#### [Exercise data]
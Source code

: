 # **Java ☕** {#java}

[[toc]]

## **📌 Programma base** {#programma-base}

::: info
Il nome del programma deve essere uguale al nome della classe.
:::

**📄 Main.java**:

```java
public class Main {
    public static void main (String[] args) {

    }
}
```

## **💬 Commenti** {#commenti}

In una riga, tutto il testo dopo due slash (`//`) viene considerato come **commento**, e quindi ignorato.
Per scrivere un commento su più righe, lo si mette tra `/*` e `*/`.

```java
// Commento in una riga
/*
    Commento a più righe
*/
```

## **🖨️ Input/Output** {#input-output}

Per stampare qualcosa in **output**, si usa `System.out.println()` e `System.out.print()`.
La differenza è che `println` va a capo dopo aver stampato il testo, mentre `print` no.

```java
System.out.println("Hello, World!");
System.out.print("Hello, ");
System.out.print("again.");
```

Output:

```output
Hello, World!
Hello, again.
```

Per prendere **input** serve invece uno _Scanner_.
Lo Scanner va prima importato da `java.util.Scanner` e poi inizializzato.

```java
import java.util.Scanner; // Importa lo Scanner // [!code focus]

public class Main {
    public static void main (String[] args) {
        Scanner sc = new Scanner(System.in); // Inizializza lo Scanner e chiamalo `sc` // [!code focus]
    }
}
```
* * *
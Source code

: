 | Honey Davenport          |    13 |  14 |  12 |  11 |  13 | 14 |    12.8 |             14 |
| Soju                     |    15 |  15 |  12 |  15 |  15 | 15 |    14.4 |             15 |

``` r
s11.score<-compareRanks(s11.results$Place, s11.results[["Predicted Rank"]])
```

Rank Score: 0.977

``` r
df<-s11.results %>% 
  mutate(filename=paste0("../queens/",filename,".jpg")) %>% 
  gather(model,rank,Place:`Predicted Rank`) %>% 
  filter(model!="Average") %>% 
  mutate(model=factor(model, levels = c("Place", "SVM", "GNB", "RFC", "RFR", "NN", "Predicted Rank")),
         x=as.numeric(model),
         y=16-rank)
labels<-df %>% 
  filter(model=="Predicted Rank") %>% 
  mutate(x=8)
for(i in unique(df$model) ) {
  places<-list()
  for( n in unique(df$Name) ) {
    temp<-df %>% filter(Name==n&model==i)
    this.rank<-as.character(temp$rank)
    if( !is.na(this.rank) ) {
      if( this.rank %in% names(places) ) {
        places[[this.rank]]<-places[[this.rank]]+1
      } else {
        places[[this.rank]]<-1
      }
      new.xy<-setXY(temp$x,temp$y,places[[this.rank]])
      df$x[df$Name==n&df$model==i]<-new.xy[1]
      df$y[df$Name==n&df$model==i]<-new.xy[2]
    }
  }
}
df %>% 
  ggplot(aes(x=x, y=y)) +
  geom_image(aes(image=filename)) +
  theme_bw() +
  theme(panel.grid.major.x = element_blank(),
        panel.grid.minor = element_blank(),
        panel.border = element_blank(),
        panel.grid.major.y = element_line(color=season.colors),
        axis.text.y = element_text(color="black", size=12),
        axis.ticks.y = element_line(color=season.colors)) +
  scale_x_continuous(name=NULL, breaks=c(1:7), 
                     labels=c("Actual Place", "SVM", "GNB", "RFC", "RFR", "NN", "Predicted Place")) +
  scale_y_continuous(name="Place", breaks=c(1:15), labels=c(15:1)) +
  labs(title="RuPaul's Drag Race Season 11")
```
---
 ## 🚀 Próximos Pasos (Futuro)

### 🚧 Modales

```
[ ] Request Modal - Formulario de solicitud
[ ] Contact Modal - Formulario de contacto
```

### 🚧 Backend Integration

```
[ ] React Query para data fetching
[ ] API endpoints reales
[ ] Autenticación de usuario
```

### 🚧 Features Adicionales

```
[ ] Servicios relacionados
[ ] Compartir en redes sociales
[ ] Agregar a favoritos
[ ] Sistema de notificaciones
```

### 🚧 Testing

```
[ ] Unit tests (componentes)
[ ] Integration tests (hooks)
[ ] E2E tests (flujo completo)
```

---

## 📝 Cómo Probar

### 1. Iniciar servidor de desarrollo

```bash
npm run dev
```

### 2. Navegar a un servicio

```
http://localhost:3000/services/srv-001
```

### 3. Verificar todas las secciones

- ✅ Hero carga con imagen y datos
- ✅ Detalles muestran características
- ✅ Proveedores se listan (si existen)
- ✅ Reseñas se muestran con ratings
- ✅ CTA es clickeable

#### [Exercise description]
How many lines of the listing above contain the string "major"? Answer with the number alone.

#### [Solution to the problem]
2